■ **What to work on**
Taking only the lines of the data below from the line with "- Which assignments" to the line with "Use various machine", ends included, write them out exactly and without pictures.

■ **Data for analysis**
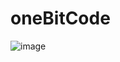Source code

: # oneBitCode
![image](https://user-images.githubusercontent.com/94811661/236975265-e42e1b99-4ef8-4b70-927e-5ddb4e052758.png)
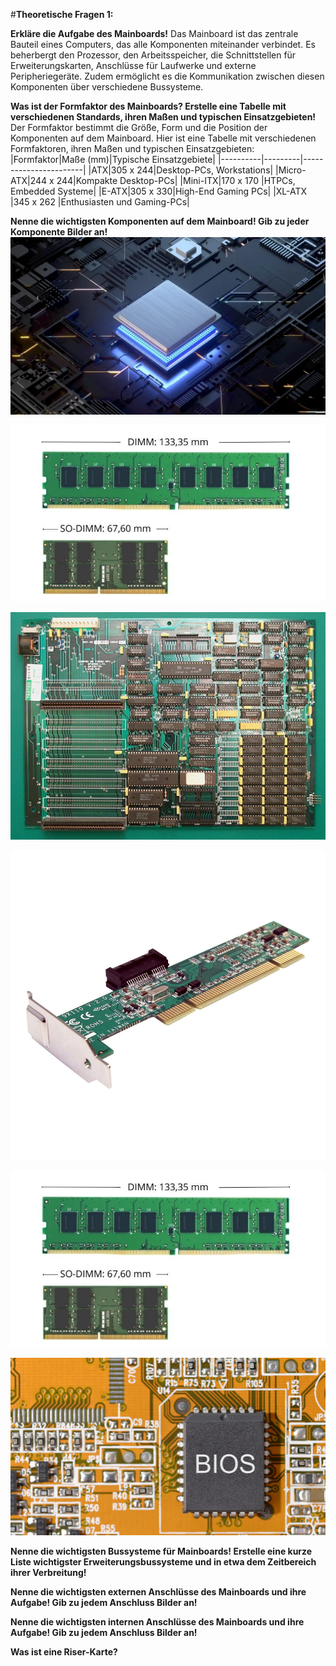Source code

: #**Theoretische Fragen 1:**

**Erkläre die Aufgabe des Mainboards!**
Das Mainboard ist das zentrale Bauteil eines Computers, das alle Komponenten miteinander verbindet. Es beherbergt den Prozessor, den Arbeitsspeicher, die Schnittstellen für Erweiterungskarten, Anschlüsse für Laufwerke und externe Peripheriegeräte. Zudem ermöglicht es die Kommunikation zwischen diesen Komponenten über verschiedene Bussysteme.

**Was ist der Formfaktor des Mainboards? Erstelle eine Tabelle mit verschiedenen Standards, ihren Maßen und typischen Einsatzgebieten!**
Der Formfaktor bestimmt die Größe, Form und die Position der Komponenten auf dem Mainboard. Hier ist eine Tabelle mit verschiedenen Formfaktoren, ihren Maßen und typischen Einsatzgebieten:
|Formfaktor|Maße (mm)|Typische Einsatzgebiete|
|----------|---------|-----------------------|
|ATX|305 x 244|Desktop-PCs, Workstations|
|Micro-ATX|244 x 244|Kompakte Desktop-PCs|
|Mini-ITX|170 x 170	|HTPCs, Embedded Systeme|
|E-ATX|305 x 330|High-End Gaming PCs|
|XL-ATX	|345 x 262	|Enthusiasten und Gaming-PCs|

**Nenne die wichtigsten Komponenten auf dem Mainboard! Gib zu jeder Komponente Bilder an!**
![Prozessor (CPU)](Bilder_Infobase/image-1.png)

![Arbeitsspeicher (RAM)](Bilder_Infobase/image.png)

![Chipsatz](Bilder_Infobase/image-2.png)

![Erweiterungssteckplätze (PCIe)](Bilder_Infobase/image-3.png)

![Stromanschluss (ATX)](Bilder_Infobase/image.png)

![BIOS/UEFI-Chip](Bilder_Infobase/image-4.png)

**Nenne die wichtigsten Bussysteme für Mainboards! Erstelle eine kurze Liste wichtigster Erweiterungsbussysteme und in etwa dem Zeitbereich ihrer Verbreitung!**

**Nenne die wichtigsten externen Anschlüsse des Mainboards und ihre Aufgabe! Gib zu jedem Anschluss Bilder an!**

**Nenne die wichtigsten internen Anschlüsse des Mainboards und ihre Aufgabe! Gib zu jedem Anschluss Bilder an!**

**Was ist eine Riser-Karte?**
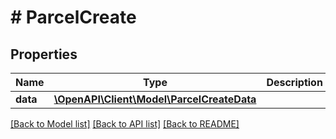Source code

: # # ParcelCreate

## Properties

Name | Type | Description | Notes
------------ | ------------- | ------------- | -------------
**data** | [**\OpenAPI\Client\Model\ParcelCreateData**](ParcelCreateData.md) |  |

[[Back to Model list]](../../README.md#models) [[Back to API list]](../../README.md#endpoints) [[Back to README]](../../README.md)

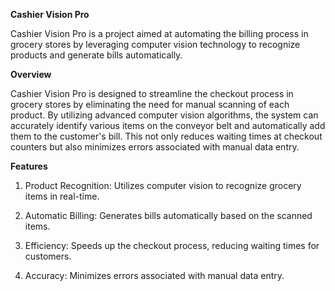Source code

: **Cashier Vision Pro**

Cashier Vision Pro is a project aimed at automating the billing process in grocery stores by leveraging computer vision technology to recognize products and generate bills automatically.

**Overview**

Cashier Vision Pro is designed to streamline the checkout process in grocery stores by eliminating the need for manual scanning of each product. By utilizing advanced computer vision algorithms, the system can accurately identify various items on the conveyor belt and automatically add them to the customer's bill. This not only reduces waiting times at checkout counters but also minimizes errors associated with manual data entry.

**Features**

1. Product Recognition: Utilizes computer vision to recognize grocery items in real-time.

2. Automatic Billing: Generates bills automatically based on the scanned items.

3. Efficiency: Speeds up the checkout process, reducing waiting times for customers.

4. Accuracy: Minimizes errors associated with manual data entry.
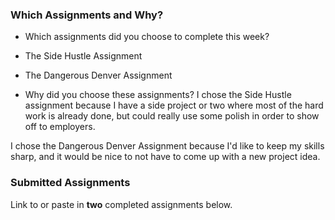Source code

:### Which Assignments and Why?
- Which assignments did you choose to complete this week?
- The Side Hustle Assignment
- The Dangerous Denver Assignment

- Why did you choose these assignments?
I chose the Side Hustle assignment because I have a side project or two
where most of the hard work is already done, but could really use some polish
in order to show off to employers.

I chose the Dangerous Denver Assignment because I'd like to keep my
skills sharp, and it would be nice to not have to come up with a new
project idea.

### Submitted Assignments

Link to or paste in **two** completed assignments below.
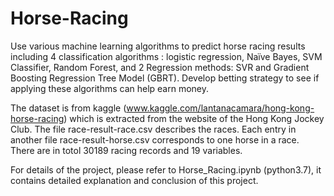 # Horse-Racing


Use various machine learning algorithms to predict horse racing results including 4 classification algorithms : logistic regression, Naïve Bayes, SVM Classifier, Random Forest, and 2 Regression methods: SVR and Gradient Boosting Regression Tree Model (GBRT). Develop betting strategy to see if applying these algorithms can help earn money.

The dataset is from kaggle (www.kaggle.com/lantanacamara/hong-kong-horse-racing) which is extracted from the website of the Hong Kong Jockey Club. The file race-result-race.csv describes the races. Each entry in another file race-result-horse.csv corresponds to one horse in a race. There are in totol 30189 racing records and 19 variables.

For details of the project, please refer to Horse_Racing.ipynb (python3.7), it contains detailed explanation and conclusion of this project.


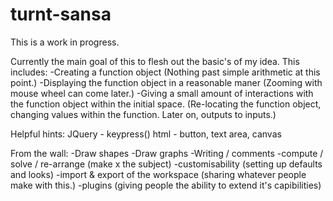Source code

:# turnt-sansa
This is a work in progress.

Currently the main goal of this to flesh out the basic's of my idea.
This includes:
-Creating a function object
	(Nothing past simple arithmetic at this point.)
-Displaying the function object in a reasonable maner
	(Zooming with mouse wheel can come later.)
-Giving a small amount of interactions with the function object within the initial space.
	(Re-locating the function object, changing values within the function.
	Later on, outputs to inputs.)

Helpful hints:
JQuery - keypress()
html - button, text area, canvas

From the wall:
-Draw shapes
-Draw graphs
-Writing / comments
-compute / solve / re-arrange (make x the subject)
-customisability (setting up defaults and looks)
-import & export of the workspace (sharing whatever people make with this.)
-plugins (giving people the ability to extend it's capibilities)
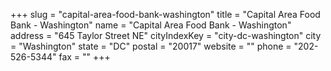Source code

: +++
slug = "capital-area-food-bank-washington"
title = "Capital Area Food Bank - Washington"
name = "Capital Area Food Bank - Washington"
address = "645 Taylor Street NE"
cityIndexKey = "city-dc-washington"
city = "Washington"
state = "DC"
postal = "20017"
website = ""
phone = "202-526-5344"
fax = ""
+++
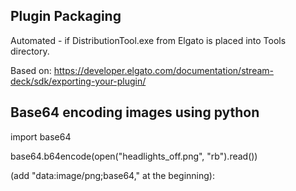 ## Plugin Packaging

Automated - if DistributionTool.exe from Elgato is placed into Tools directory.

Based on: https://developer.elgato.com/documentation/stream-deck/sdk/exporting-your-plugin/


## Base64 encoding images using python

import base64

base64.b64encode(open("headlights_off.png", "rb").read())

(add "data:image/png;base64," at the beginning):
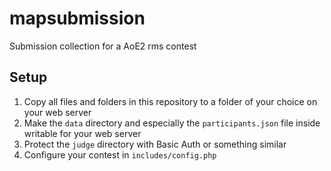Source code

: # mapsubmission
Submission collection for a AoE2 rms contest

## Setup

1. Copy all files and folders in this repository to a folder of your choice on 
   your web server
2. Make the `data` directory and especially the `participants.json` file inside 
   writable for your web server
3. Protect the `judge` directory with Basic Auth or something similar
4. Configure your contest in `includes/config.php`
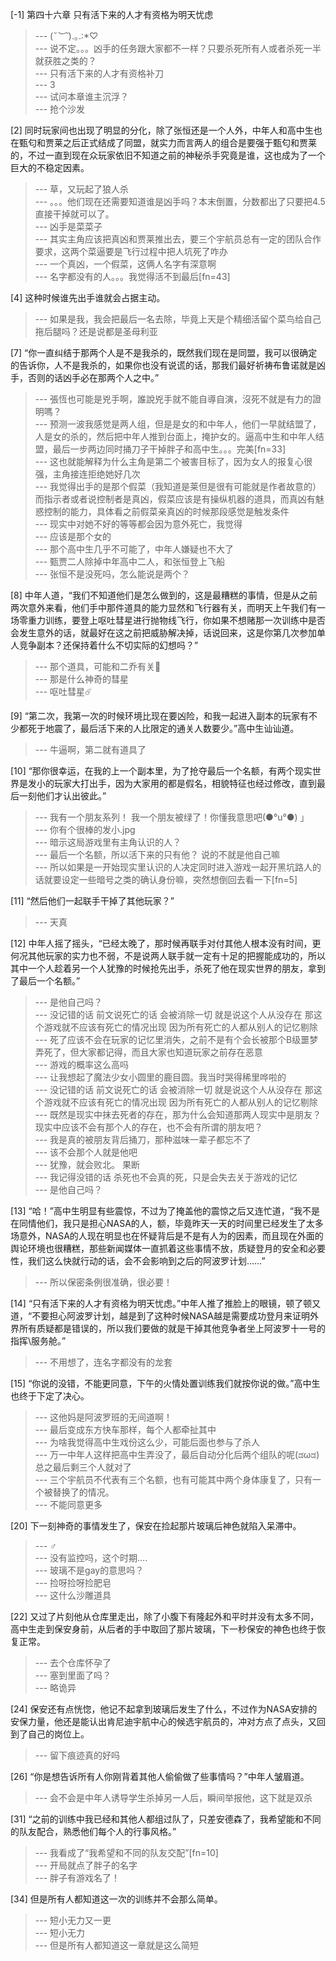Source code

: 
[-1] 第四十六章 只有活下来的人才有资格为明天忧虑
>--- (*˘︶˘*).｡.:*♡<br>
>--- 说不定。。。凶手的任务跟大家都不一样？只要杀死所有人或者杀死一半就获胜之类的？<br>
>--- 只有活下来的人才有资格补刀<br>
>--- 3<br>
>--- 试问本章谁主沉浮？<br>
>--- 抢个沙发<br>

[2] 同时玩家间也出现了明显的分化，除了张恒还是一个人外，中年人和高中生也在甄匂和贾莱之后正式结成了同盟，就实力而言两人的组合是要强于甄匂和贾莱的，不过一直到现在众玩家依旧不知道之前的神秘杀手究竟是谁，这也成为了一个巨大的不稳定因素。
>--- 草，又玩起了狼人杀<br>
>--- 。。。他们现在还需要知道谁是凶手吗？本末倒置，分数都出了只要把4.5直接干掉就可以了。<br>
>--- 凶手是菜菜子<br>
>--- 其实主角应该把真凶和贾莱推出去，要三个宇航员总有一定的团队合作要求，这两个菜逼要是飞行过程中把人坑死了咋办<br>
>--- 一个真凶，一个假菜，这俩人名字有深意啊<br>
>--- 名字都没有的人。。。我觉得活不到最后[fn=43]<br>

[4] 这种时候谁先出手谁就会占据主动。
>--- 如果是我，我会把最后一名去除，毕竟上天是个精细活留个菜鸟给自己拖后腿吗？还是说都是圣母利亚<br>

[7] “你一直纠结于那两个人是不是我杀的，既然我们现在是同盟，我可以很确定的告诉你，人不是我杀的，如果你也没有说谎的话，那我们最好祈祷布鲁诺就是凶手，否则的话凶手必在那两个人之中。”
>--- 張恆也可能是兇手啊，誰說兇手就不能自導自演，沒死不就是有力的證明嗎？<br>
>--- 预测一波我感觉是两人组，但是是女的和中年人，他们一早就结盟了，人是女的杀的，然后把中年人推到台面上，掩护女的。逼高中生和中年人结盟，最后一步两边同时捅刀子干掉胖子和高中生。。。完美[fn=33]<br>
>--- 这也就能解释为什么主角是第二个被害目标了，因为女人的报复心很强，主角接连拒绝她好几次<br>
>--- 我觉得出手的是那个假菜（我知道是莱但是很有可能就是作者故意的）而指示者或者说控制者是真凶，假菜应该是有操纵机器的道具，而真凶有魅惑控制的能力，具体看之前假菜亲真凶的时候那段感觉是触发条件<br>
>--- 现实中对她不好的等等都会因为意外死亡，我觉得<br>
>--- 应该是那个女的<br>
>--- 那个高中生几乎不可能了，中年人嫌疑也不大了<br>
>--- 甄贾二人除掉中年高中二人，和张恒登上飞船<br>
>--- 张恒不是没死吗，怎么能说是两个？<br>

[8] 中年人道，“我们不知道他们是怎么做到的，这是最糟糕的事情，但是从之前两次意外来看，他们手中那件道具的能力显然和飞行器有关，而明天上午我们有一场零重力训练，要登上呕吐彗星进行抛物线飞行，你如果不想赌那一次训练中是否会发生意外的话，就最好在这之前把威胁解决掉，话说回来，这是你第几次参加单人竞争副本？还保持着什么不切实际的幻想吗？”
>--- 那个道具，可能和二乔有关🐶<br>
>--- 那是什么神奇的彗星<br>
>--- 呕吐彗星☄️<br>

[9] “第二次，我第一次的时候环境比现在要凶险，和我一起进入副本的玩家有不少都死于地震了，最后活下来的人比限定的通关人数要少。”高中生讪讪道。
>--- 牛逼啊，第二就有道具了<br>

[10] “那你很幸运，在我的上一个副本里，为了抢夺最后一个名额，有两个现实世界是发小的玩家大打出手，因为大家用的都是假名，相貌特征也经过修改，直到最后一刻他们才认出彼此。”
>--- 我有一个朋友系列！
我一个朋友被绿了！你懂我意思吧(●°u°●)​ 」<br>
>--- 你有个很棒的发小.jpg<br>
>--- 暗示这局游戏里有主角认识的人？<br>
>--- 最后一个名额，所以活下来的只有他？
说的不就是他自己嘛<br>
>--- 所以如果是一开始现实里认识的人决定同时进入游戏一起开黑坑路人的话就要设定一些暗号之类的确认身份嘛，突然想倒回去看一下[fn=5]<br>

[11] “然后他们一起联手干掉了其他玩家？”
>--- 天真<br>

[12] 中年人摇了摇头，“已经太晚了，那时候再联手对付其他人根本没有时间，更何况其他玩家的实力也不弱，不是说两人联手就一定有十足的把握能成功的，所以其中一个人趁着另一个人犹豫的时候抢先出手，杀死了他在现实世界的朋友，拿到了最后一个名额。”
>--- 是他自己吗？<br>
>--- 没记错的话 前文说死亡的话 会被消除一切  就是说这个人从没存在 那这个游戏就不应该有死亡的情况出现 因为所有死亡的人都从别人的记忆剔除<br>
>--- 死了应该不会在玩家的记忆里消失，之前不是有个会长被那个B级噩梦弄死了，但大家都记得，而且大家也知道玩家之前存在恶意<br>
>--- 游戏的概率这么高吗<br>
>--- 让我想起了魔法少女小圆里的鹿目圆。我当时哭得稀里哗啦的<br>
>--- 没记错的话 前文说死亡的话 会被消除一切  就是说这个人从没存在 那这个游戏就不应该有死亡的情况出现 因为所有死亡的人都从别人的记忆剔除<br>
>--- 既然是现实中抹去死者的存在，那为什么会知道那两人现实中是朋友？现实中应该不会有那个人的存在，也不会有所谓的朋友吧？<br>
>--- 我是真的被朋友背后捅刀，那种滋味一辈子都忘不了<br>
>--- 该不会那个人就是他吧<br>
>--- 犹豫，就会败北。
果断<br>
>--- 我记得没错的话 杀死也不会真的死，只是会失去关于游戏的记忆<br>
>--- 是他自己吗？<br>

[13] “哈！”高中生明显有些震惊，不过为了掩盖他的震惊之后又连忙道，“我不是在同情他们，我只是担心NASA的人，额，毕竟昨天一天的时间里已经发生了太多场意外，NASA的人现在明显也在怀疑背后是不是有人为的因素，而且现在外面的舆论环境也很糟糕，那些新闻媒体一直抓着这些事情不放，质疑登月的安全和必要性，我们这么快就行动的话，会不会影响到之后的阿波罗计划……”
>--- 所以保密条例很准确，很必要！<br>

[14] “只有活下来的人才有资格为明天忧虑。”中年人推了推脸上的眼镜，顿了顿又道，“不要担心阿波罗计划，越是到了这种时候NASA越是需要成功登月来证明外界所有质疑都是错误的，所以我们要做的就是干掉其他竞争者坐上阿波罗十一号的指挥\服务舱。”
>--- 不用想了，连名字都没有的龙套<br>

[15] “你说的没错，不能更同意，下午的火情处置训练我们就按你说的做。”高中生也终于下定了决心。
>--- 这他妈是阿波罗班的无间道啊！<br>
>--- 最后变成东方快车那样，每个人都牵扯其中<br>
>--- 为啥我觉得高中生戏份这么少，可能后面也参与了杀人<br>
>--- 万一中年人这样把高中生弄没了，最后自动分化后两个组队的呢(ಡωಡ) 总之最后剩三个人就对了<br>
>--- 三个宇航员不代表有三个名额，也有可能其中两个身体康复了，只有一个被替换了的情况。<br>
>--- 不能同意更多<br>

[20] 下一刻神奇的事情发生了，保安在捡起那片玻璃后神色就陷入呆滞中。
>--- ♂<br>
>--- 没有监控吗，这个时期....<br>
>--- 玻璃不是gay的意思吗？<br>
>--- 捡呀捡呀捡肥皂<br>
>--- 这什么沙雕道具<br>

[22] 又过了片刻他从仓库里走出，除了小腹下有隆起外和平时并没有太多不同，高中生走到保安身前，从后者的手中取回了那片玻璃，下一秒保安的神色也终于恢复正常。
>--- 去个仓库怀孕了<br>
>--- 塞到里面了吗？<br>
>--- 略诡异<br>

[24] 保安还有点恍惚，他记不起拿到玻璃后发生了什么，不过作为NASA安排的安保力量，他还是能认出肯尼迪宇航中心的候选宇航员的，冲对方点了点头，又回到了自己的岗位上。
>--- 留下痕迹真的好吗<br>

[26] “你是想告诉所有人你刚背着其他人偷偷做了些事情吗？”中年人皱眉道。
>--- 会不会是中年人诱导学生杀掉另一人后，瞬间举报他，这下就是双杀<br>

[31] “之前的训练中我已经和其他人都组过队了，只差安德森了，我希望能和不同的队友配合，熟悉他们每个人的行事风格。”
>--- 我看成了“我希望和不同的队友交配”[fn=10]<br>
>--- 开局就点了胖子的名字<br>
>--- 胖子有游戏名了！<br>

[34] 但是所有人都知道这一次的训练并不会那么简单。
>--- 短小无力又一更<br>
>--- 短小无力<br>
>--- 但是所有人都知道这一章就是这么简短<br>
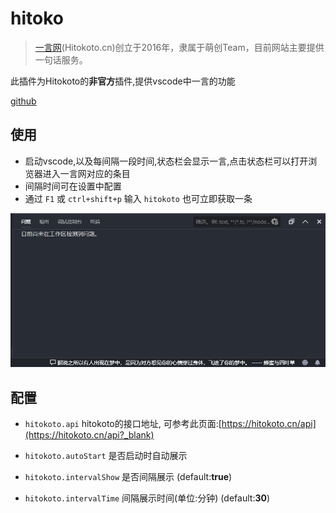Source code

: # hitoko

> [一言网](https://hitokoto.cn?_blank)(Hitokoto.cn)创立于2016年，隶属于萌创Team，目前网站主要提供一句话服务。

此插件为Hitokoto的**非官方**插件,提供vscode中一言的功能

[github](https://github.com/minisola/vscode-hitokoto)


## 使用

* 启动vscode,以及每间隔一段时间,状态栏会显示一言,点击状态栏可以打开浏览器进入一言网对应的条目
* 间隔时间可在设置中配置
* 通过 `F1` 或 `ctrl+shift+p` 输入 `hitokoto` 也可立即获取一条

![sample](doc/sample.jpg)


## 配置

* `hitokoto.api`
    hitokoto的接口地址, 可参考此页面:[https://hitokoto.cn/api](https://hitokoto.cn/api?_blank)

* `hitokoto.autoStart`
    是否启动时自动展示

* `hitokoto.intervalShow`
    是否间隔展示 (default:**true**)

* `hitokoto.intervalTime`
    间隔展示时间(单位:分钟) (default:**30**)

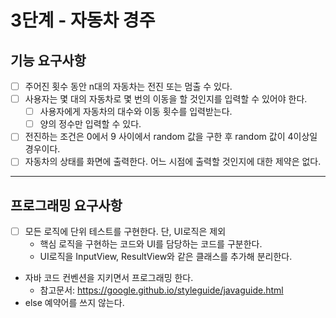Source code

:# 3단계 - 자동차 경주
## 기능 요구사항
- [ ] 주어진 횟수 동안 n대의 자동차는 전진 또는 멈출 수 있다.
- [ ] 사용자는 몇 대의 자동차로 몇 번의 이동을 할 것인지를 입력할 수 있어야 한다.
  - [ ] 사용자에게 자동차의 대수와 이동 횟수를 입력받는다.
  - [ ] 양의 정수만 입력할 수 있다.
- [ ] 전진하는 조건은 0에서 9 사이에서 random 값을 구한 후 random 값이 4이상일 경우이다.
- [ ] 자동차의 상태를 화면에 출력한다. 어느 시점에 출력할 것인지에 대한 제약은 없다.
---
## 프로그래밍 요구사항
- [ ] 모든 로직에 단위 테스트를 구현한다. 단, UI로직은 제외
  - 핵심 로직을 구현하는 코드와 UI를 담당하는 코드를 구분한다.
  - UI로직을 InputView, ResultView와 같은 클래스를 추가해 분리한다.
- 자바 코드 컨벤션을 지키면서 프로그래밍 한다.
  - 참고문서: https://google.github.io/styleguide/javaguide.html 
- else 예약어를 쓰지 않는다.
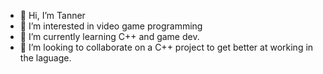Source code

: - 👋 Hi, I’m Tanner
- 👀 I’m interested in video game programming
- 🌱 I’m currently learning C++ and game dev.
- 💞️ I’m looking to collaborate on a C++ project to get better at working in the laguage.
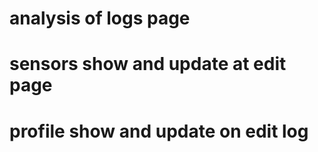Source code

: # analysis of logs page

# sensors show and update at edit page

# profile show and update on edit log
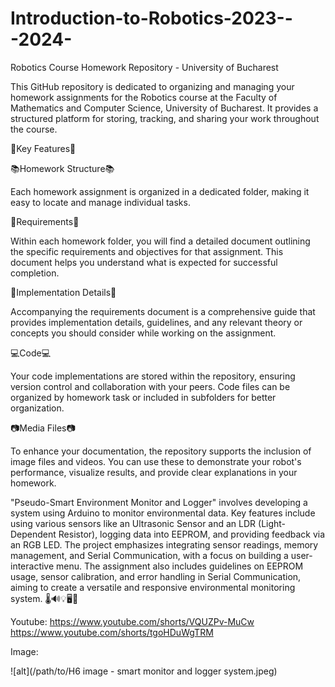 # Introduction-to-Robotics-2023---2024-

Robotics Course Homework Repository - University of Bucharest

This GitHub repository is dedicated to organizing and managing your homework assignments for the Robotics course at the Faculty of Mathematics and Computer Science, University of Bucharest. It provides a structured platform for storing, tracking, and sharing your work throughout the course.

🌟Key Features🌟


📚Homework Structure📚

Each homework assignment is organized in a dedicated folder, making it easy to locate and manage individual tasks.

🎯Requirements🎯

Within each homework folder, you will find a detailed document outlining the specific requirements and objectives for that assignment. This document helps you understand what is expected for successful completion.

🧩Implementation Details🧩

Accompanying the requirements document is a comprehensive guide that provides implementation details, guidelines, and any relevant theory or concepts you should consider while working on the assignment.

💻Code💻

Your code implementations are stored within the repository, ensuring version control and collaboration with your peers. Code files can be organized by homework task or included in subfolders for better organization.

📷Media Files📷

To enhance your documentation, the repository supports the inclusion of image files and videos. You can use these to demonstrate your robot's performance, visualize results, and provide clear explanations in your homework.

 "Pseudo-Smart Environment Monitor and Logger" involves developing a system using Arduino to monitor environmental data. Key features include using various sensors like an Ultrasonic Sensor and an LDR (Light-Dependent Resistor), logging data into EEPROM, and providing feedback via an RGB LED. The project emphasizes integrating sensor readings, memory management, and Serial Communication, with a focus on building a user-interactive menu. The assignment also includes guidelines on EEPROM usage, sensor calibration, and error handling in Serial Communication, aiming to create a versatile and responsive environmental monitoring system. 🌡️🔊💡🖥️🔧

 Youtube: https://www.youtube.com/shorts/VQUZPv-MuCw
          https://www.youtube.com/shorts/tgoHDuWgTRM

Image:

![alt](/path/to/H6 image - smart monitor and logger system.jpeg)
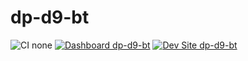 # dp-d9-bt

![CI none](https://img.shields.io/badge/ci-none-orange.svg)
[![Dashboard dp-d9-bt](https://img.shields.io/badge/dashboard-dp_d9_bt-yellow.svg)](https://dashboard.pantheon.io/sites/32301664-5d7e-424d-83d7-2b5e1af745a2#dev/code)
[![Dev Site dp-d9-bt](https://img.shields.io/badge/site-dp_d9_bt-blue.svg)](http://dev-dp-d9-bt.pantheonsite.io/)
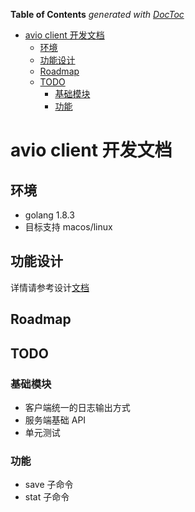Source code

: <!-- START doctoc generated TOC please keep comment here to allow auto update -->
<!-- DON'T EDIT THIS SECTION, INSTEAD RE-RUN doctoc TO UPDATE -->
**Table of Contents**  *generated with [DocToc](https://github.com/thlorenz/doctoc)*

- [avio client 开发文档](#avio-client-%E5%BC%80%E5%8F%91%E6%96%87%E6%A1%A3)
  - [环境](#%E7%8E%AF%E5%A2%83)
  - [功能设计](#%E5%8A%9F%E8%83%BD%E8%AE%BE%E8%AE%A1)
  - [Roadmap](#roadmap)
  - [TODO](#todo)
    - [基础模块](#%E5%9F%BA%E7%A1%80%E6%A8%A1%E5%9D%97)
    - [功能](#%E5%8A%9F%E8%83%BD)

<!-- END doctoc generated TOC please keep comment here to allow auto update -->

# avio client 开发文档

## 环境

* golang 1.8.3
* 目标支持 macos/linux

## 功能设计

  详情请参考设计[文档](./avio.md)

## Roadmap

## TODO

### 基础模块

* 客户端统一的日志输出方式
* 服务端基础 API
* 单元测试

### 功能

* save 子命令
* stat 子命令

■ **Response below**
- Which assignments did you choose to complete this week?
- The Side Hustle Assignment
- The Dangerous Denver Assignment

- Why did you choose these assignments?
I chose the Side Hustle assignment because I have a side project or two
where most of the hard work is already done, but could really use some polish
in order to show off to employers.

I chose the Dangerous Denver Assignment because I'd like to keep my
skills sharp, and it would be nice to not have to come up with a new
project idea.

### Submitted Assignments

Link to or paste in **two** completed assignments below.
 # Horse-Racing


Use various machine learning algorithms to predict horse racing results including 4 classification algorithms : logistic regression, Naïve Bayes, SVM Classifier, Random Forest, and 2 Regression methods: SVR and Gradient Boosting Regression Tree Model (GBRT). Develop betting strategy to see if applying these algorithms can help earn money.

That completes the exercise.